Maybe it shouldn't be. Maybe I should be content right where I am, in so-so world, where I haven't worked hard or achieved that English degree that I know will help me immensely, and I haven't been published, and I almost always have a hard time hitting "publish post", and just having the respect of family, fellow moms, friends and other Christians usually suffices to satisfy.
Well, if I squint my eyes and let it get blurry it satisfies.
I often wonder if this goal is completely wrong. I want to be the kind of writer who adds to the world, who contributes to the great conversation, who asks and is willing to answer hard questions that polarize most people into two groups. My personality is kind of polarizing, so it seems like I would write the issues I am pondering, but I don't. I often steer away from them in fear. Fear of rejection.

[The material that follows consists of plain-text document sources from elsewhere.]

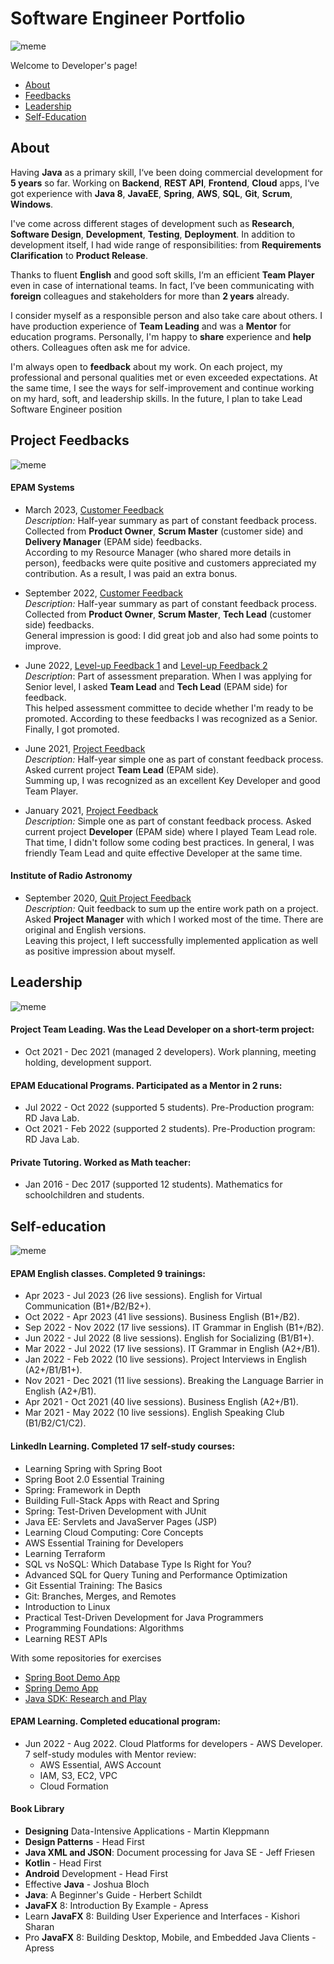 # Software Engineer Portfolio

![meme](resources/Meme-Recruiter-CV-Protfolio.PNG)

Welcome to Developer's page!
- [About](#about)
- [Feedbacks](#project-feedbacks)
- [Leadership](#leadership)
- [Self-Education](#self-education)

## About

Having **Java** as a primary skill, I‘ve been doing commercial development for **5 years** so far.
Working on **Backend**, **REST API**, **Frontend**, **Cloud** apps, 
I‘ve got experience with **Java 8**, **JavaEE**, **Spring**, **AWS**, **SQL**, **Git**, **Scrum**, **Windows**.

I've come across different stages of development such as **Research**, **Software Design**, **Development**, **Testing**, **Deployment**. 
In addition to development itself, I had wide range of responsibilities: 
from **Requirements Clarification** to **Product Release**.

Thanks to fluent **English** and good soft skills, I‘m an efficient **Team Player** even in case of international teams. 
In fact, I’ve been communicating with **foreign** colleagues and stakeholders for more than **2 years** already.

I consider myself as a responsible person and also take care about others.
I have production experience of **Team Leading**  and was a **Mentor** for education programs.
Personally, I'm happy to **share** experience and **help** others. Colleagues often ask me for advice.

I'm always open to **feedback** about my work. 
On each project, my professional and personal qualities met or even exceeded expectations.
At the same time, I see the ways for self-improvement and continue working on my hard, soft, and leadership skills. 
In the future, I plan to take Lead Software Engineer position

## Project Feedbacks

![meme](resources/Meme-Feedback.jpg)

#### EPAM Systems
  - March 2023, [Customer Feedback](feedbacks/2023-March-EPAM-Summary-Feedback-from-Customers.PNG)
    <br>*Description:* Half-year summary as part of constant feedback process. 
    Collected from **Product Owner**, **Scrum Master** (customer side) and **Delivery Manager** (EPAM side) feedbacks.
    <br>According to my Resource Manager (who shared more details in person), 
    feedbacks were quite positive and customers appreciated my contribution. 
    As a result, I was paid an extra bonus.
  
  - September 2022, [Customer Feedback](feedbacks/2022-September-EPAM-Summary-Feedback-from-Customers.PNG)
    <br>*Description:* Half-year summary as part of constant feedback process.
    Collected from **Product Owner**, **Scrum Master**, **Tech Lead** (customer side) feedbacks.
    <br>General impression is good: I did great job and also had some points to improve.
  
  - June 2022, [Level-up Feedback 1](feedbacks/2022-EPAM-LevelUp-Feedback-from-TeamLead.PNG) 
    and [Level-up Feedback 2](feedbacks/2022-EPAM-LevelUp-Feedback-from-TechLead.PNG)
    <br>*Description*: Part of assessment preparation. When I was applying for Senior level, 
    I asked **Team Lead** and **Tech Lead** (EPAM side) for feedback.
    <br>This helped assessment committee to decide whether I'm ready to be promoted.
    According to these feedbacks I was recognized as a Senior. 
    Finally, I got promoted.

  - June 2021, [Project Feedback](feedbacks/2021-June-Simple-Project-Feedback-from-TeamLead.PNG)
    <br>*Description:* Half-year simple one as part of constant feedback process.
    Asked current project **Team Lead** (EPAM side).
    <br>Summing up, I was recognized as an excellent Key Developer and good Team Player.
  
  - January 2021, [Project Feedback](feedbacks/2021-January-Simple-Project-Feedback-from-Dev.PNG)
    <br>*Description:* Simple one as part of constant feedback process.
    Asked current project **Developer** (EPAM side) where I played Team Lead role.
    <br>That time, I didn't follow some coding best practices.
    In general, I was friendly Team Lead and quite effective Developer at the same time.

#### Institute of Radio Astronomy

  - September 2020, [Quit Project Feedback](feedbacks/2020-September-RINANU-Quit-Project-Feedback-from-ProjectManager.PNG)
    <br>*Description:* Quit feedback to sum up the entire work path on a project. 
    Asked **Project Manager** with which I worked most of the time.
    There are original and English versions.
    <br>Leaving this project, I left successfully implemented application as well as positive impression about myself.

## Leadership

![meme](resources/Meme-Leader.jpg)

#### Project Team Leading. Was the Lead Developer on a short-term project:

- Oct 2021 - Dec 2021 (managed 2 developers). Work planning, meeting holding, development support.

#### EPAM Educational Programs. Participated as a Mentor in 2 runs:
- Jul 2022 - Oct 2022 (supported 5 students). Pre-Production program: RD Java Lab.
- Oct 2021 - Feb 2022 (supported 2 students). Pre-Production program: RD Java Lab. 

#### Private Tutoring. Worked as Math teacher:
- Jan 2016 - Dec 2017 (supported 12 students). Mathematics for schoolchildren and students.

## Self-education

![meme](resources/Meme-Learning.jpg)

#### EPAM English classes. Completed 9 trainings:
  - Apr 2023 - Jul 2023 (26 live sessions). English for Virtual Communication (B1+/B2/B2+).
  - Oct 2022 - Apr 2023 (41 live sessions). Business English (B1+/B2).
  - Sep 2022 - Nov 2022 (17 live sessions). IT Grammar in English (B1+/B2).
  - Jun 2022 - Jul 2022 (8 live sessions). English for Socializing (B1/B1+).
  - Mar 2022 - Jul 2022 (17 live sessions). IT Grammar in English (A2+/B1).
  - Jan 2022 - Feb 2022 (10 live sessions). Project Interviews in English (A2+/B1/B1+).
  - Nov 2021 - Dec 2021 (11 live sessions). Breaking the Language Barrier in English (A2+/B1).
  - Apr 2021 - Oct 2021 (40 live sessions). Business English (A2+/B1).
  - Mar 2021 - May 2022 (10 live sessions). English Speaking Club (B1/B2/C1/C2).

#### LinkedIn Learning. Completed 17 self-study courses:

  - Learning Spring with Spring Boot
  - Spring Boot 2.0 Essential Training
  - Spring: Framework in Depth
  - Building Full-Stack Apps with React and Spring
  - Spring: Test-Driven Development with JUnit
  - Java EE: Servlets and JavaServer Pages (JSP)
  - Learning Cloud Computing: Core Concepts
  - AWS Essential Training for Developers 
  - Learning Terraform 
  - SQL vs NoSQL: Which Database Type Is Right for You?
  - Advanced SQL for Query Tuning and Performance Optimization
  - Git Essential Training: The Basics
  - Git: Branches, Merges, and Remotes
  - Introduction to Linux
  - Practical Test-Driven Development for Java Programmers
  - Programming Foundations: Algorithms
  - Learning REST APIs
  
  With some repositories for exercises
  - [Spring Boot Demo App](https://github.com/Yevhen-Tkachenko-1/Spring-Boot-Demo-Application)
  - [Spring Demo App](https://github.com/Yevhen-Tkachenko-1/Spring-Demo-Application)
  - [Java SDK: Research and Play](https://github.com/Yevhen-Tkachenko-1/Java-SDK-Research-and-Play)

#### EPAM Learning. Completed educational program:
- Jun 2022 - Aug 2022. Cloud Platforms for developers - AWS Developer.
  <br>7 self-study modules with Mentor review:
    - AWS Essential, AWS Account
    - IAM, S3, EC2, VPC
    - Cloud Formation

#### Book Library
- **Designing** Data-Intensive Applications - Martin Kleppmann
- **Design Patterns** - Head First 
- **Java XML and JSON**: Document processing for Java SE - Jeff Friesen
- **Kotlin** - Head First
- **Android** Development - Head First
- Effective **Java** - Joshua Bloch
- **Java**: A Beginner's Guide - Herbert Schildt
- **JavaFX** 8: Introduction By Example - Apress
- Learn **JavaFX** 8: Building User Experience and Interfaces - Kishori Sharan
- Pro **JavaFX** 8: Building Desktop, Mobile, and Embedded Java Clients - Apress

I need strength and courage to be alone on the stand. I need to give myself grace to be exactly what I was meant to be, especially if it has nothing to do with greatness. How hard to lower my expectations. I know some of us struggle with not expecting enough of ourselves, but I struggle with expecting too much. Typical Type A who can not, will not, must not, under threat of failure, go easy on myself. I expect excellence. I crave it in everything I encounter, be it friendships, food, music, nature, child-rearing, fiction, organization, marriage...
I recently started forcing myself to write a few times a week, about whatever I'm thinking of. Having never done it before, I wasn't sure, after all these lofty ambitions, if I could actually do it. If I could actually find subject matter that was intriguing enough to spend my time and energy on that frequently. I found it was possible. I had it in me. I found it required tons of hard work. And sometimes I find myself being lazy, not really reaching for that excellent way of putting something or that well-placed sentence or better word that hits the nail on the head. Laziness. Hmm, I didn't really expect to find that in there with all my wannabe over-achiever goals. So that's definitely something I'll be working on. I want to want to work. It can't all be a pizza party, this writing thing.

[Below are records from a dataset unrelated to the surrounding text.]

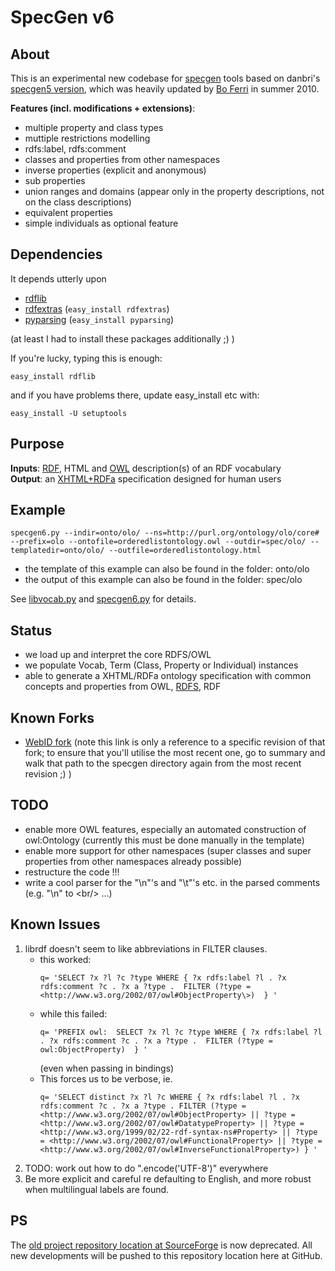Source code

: SpecGen v6
==========

About
-----

This is an experimental new codebase for [specgen](http://forge.morfeo-project.org/wiki_en/index.php/SpecGen) tools based on danbri's [specgen5 version](http://svn.foaf-project.org/foaftown/specgen/), 
which was heavily updated by [Bo Ferri](http://github.com/zazi/) in summer 2010.

<b>Features (incl. modifications + extensions)</b>:

* multiple property and class types
* muttiple restrictions modelling
* rdfs:label, rdfs:comment
* classes and properties from other namespaces
* inverse properties (explicit and anonymous)
* sub properties
* union ranges and domains (appear only in the property descriptions, not on the class descriptions)
* equivalent properties
* simple individuals as optional feature

Dependencies
------------
		
It depends utterly upon 

* [rdflib](http://rdflib.net/)
* [rdfextras](http://code.google.com/p/rdfextras/) (`easy_install rdfextras`)
* [pyparsing](http://pyparsing.wikispaces.com/) (`easy_install pyparsing`)
	
(at least I had to install these packages additionally ;) )

If you're lucky, typing this is enough:

	easy_install rdflib

and if you have problems there, update easy_install etc with:

	easy_install -U setuptools
	
Purpose
-------
	
<b>Inputs</b>: [RDF](http://www.w3.org/TR/rdf-primer/), HTML and [OWL](http://www.w3.org/TR/owl-semantics/) description(s) of an RDF vocabulary<br/>
<b>Output</b>: an [XHTML+RDFa](http://www.w3.org/TR/rdfa-syntax/) specification designed for human users

Example
-------

	specgen6.py --indir=onto/olo/ --ns=http://purl.org/ontology/olo/core#  --prefix=olo --ontofile=orderedlistontology.owl --outdir=spec/olo/ --templatedir=onto/olo/ --outfile=orderedlistontology.html

* the template of this example can also be found in the folder: onto/olo
* the output of this example can also be found in the folder: spec/olo

See [libvocab.py](https://github.com/zazi/specgen/blob/master/libvocab.py) and [specgen6.py](https://github.com/zazi/specgen/blob/master/specgen6.py) for details.

Status
------

* we load up and interpret the core RDFS/OWL 
* we populate Vocab, Term (Class, Property or Individual) instances
* able to generate a XHTML/RDFa ontology specification with common concepts and properties from OWL, [RDFS](http://www.w3.org/TR/rdf-schema/), RDF

Known Forks
-----------

* [WebID fork](http://dvcs.w3.org/hg/WebID/file/029f115c08a5/ontologies/specgen) (note this link is only a reference to a specific revision of that fork; to ensure that you'll utilise the most recent one, go to summary and walk that path to the specgen directory again from the most recent revision ;) )

TODO
----

* enable more OWL features, especially an automated construction of owl:Ontology (currently this must be done manually in the template)
* enable more support for other namespaces (super classes and super properties from other namespaces already possible)
* restructure the code !!!
* write a cool parser for the "\n"'s and "\t"'s etc. in the parsed comments (e.g. "\n" to \<br\/\> ...)

Known Issues
------------

<ol>
	<li>librdf doesn't seem to like abbreviations in FILTER clauses.

<ul>
	<li>this worked:
<pre><code>q= 'SELECT ?x ?l ?c ?type WHERE { ?x rdfs:label ?l . ?x rdfs:comment ?c . ?x a ?type .  FILTER (?type = &lt;http://www.w3.org/2002/07/owl#ObjectProperty\&gt;)  } '</code></pre></li>
<li>while this failed:
<pre><code>q= 'PREFIX owl: <http://www.w3.org/2002/07/owl#> SELECT ?x ?l ?c ?type WHERE { ?x rdfs:label ?l . ?x rdfs:comment ?c . ?x a ?type .  FILTER (?type = owl:ObjectProperty)  } '</pre></code>
(even when passing in bindings)</li>
<li>This forces us to be verbose, ie.
<pre><code>q= 'SELECT distinct ?x ?l ?c WHERE { ?x rdfs:label ?l . ?x rdfs:comment ?c . ?x a ?type . FILTER (?type = &lt;http://www.w3.org/2002/07/owl#ObjectProperty&gt; || ?type = &lt;http://www.w3.org/2002/07/owl#DatatypeProperty&gt; || ?type = &lt;http://www.w3.org/1999/02/22-rdf-syntax-ns#Property&gt; || ?type = &lt;http://www.w3.org/2002/07/owl#FunctionalProperty&gt; || ?type = &lt;http://www.w3.org/2002/07/owl#InverseFunctionalProperty&gt;) } '</pre></code></li>
</ul></li>	
<li>TODO: work out how to do ".encode('UTF-8')" everywhere</li>
<li>Be more explicit and careful re defaulting to English, and more robust when multilingual labels are found.</li></ol>

PS
--

The [old project repository location at SourceForge](http://smiy.svn.sourceforge.net/viewvc/smiy/specgen/) is now deprecated. All new developments will be pushed to this repository location here at GitHub.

I started wanting to write a book when I turned 30 last year. But about what? I tend to skip over the small, necessary steps in pursuit of the large gold medal moments. Derek, wise as he is, recently suggested doing some short stories and seeing if that takes me anywhere. Start small, he said. So I think that's what I'll do.
But it's submitting my work that freaks me out most of all. Putting yourself out there like that, in such a look at me way, with the hugely probable chance of getting a rejection slip back in the mail, is simply terrifying. I'm scared to death of that kind of "professional" rejection. But most published authors get tons of rejection slips before getting published. I know one of my favorite childhood authors, Madeleine L'Engle, writes in her journals about getting turned down over and over for A Wrinkle in Time, the book that went on to win a Newberry Medal, and other awards too. So getting rejected is good, right?
Whatever the case may be, I'm striving for growth on this blog. I'm striving to become a better writer, a more honest communicator, and trying to set some goals toward getting my work out there. I'm looking to work harder, be lazy less.
And I guess I'm looking for a bunch of rejects.